- **Work to be completed**: Take from the material every line containing the string "documentary" and copy it.

Provided records: Begin

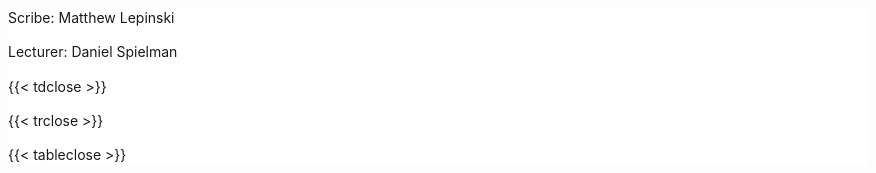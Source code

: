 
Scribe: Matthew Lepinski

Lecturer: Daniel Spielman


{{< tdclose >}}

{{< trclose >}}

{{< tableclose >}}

Provided records: End
Provided records: Begin

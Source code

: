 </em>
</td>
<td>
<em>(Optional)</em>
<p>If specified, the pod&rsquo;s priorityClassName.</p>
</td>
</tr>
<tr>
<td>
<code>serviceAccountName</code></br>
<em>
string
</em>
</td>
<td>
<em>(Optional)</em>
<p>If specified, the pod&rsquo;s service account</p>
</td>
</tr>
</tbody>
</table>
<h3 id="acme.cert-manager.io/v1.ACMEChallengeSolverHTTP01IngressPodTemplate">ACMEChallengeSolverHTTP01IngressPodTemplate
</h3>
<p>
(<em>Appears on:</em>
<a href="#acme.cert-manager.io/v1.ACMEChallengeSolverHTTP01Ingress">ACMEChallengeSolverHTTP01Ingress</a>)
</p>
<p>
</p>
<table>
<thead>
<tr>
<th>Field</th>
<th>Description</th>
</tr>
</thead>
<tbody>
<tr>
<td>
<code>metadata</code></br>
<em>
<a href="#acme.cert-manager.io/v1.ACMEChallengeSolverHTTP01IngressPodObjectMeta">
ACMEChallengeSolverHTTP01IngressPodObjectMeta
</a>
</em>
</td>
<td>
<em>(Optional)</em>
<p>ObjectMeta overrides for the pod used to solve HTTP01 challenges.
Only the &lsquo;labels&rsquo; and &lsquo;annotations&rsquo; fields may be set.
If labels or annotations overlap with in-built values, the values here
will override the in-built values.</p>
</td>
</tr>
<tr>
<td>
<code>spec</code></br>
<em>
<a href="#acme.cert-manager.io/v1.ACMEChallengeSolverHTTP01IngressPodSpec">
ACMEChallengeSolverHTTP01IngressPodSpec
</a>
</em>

Provided records: End
Provided records: Begin

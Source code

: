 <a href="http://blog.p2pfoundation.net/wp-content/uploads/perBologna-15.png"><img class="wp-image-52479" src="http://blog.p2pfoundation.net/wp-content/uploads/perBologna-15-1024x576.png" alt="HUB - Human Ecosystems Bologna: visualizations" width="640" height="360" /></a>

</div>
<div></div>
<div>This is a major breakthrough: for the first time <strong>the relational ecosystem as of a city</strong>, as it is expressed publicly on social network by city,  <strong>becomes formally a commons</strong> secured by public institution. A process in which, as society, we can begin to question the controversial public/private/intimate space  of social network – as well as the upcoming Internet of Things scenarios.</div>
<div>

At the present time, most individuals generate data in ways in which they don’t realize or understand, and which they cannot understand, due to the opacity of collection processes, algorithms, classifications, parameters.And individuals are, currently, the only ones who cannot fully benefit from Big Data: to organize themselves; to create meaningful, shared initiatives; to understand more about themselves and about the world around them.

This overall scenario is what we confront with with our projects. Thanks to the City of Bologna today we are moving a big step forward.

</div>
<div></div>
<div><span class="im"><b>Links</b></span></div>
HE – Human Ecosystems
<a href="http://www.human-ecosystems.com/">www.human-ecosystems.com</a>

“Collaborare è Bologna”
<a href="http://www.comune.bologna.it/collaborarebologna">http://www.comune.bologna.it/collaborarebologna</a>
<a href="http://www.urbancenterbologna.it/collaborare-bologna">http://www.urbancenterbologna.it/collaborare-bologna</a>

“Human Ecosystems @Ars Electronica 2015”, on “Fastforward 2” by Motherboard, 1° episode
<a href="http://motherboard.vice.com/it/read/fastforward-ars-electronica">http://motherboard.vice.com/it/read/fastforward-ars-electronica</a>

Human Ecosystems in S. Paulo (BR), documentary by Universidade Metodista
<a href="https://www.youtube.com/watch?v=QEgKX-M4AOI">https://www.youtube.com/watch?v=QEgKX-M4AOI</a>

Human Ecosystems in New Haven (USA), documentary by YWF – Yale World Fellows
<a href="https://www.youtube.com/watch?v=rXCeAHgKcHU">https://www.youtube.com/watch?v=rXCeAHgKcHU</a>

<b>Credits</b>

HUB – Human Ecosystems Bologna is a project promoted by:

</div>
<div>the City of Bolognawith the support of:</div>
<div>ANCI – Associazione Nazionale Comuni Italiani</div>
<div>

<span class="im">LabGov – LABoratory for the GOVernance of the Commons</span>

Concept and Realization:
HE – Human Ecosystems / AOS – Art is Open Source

Provided records: End

- **Reply**:
Human Ecosystems in S. Paulo (BR), documentary by Universidade Metodista
Human Ecosystems in New Haven (USA), documentary by YWF – Yale World Fellows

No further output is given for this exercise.